Purpose and Method
The purpose of data analysis was to identify factors that affect the level of customer satisfaction of McDonald’s. In order to achieve the purpose, a survey consisting of 20 questions was conducted. The acquired data were analyzed using descriptive statistics and regression analysis. First, the analysis of frequencies was used to understand what the customers liked about McDonald’s and what were the major problems. Additionally, frequency tables were used to identify if the availability of healthy dining options and commitment to social responsibility were important to the customers. Second, regression analysis was used to identify if friendly staff and availability of healthy dining options had a significant impact on the level of satisfaction after controlling for age and gender. A total of nine variables were used to conduct the analysis.
Sampling Method and Characteristics
The sample utilized for the present study included 66 clients of McDonald’s in UAE aged 18 and older, 20 of which were females and 44 were males. A simple random sampling method was used, as it was decided to be the most appropriate for the diverse population of McDonald’s customers. According to Mellinger and Hanson (2016), simple random sampling is free from sampling biases, as each person in the population has an equal chance of being selected. The primary inclusion criteria were that the participants utilized the services of the company under analysis during the past six months and were aged 18 and older.
Descriptive Statistics
Frequencies
The analysis of frequencies was used to answer four separate questions. First, the frequency of answer to the question “If fast food was healthy, would you be willing to spend more money?” This question aimed at assessing how important was the availability of healthy food options for the customers. The results of the analysis are provided in Figure 1 below.
Second, the frequency of responses to the question “Do McDonald’s Corporate Social Responsibility and sustainable development practices influence your purchasing decision?” The results of the analysis are captured in Figure 2 below.
Third, the frequency of answers to the question “What do you like about McDonald’s?” was analyzed. The results are shown in Figure 3 below.

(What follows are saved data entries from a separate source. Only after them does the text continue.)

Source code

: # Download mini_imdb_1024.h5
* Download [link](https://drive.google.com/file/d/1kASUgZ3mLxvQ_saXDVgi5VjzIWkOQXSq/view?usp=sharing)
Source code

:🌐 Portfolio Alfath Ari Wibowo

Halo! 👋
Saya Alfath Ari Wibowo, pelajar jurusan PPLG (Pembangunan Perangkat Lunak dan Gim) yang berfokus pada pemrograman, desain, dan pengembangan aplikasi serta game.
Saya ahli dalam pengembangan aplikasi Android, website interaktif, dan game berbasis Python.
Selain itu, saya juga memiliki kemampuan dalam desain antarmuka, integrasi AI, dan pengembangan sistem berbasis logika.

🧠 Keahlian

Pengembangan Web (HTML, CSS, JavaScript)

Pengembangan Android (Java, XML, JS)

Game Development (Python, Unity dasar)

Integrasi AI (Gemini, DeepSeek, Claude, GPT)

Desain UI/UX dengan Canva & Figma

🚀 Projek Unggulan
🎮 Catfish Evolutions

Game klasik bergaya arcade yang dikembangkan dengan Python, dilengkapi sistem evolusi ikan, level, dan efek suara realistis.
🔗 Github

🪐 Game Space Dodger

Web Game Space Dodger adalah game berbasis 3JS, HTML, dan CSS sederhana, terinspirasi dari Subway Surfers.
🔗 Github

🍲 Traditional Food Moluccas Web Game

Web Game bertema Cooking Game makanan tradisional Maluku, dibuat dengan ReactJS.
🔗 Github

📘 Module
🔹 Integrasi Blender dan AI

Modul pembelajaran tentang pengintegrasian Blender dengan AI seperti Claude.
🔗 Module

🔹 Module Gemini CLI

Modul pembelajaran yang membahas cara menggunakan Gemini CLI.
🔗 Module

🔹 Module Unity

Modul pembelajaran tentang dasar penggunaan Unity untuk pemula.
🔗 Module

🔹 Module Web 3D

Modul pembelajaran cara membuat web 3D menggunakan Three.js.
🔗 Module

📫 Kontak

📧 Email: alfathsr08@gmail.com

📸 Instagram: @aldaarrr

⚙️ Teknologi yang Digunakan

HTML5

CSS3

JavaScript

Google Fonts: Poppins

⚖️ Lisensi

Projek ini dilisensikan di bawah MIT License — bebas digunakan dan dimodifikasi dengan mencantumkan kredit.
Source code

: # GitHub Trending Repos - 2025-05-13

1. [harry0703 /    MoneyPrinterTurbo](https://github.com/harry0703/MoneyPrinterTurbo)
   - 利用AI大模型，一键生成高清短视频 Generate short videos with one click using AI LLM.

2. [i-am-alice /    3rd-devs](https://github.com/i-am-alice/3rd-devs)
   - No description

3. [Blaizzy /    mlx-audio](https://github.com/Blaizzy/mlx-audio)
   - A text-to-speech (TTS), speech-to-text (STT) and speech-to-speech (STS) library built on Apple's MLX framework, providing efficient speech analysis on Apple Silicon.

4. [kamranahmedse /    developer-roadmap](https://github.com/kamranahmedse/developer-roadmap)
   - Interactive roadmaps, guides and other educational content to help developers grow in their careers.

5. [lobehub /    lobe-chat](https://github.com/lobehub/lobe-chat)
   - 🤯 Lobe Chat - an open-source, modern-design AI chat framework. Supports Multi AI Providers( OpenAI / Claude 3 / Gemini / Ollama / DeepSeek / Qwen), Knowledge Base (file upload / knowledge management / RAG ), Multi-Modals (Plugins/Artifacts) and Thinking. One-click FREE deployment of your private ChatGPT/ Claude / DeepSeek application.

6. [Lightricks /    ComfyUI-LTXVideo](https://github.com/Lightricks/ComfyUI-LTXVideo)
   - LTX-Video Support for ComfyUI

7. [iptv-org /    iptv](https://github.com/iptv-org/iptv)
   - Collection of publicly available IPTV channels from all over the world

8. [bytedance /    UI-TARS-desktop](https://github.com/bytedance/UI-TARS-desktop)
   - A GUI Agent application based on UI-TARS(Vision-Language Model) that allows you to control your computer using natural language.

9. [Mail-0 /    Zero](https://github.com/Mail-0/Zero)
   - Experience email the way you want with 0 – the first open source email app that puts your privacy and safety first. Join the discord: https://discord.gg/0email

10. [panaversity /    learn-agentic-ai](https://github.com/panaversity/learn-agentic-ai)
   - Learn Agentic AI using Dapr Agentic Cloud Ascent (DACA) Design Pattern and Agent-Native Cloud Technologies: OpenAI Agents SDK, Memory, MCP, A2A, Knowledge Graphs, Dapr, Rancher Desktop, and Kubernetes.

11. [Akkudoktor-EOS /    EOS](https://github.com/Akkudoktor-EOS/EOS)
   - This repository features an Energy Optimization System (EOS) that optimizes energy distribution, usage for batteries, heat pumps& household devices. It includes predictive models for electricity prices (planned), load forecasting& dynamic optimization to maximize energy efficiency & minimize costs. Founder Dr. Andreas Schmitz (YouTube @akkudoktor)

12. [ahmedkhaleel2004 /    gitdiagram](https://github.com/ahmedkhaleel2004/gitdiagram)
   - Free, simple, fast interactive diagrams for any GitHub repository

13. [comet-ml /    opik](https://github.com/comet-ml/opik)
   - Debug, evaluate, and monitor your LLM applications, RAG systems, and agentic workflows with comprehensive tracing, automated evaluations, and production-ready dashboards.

Finally, frequencies for the question “What are the major problems you have faced at McDonald’s?” The results are provided in Figure 4 below.
Mean, standard deviation, minimum, and maximum values were used to describe numeric valuables. Two variables were transformed from string variables to numeric variables to conduct regression analysis. In particular, the availability of healthy food options was recoded to a Likert scale question, where 5 was easy to obtain, and 1 was difficult to get. Additionally, satisfaction level was also transformed into a Likert scale question, where 1 was “very dissatisfied,” and 5 was “very satisfied.” Descriptive statistics for relevant variables are provided in Table 1 below.
Regression Analysis
Regression analysis was conducted to assess the effect of friendly staff and availability of healthy food options on the level of satisfaction after controlling for gender and age group. Gender variable was recoded with 1 standing for Male and 2 for Female. Age Group was also recoded in alphabetical order, where 1 stood for the age group 18-24, 2 stood for the age group 25-29, 3 stood for age group 30-34, 4 stood for age group 34-40, and 5 stood for group 40 and older. The results of the regression analysis are demonstrated in Tables 2 and 3 below.
Results and Recommendations
The results of frequencies revealed some areas of improvement that can increase the level of customer satisfaction. First, more than 62% of the participants stated that if fast food were healthier, they would be ready to spend more money. This implies that the availability of healthy food options is of crucial importance for the customers. Second, 42% of the participants stated that the quality of food was the most liked feature among the four options, which implies that there is no need to improve the quality of food to increase customer satisfaction. Third, the importance of corporate responsibility was unclear, which implies that the effect of improving sustainability practices is not guaranteed to have an effect on customer satisfaction in UAE.
The regression analysis revealed that the availability of healthy food options was had a significant effect on the level of customer satisfaction (p =.004), while friendly staff had no significant effect (p =.135). Moreover, gender and age group also had no effect on customer satisfaction. This implies that the company is recommended to consider introducing new healthy food options in UAE to increase the level of customer satisfaction.
The research results, however, have several limitations that should be acknowledged. First, the sample size was comparatively small, which undermines the reliability of findings (Mellinger and Hanson, 2016). Second, the results of analysis of descriptive statistics were not checked for robustness; thus, they have limited reliability. Finally, the coefficient of determination for the regression analysis was low with adjusted R2 =.127. This implies that only 12.7% of changes in customer satisfaction could be explained by the regression model. Thus, future research should focus on addressing the weaknesses of the present study by adding new variables to the regression analysis and assessing the conclusions drawn from the analysis of descriptive statistics.
Reference List
Mellinger, C. D. and Hanson, T. A. (2016) Quantitative research methods in translation and interpreting studies. Taylor & Francis.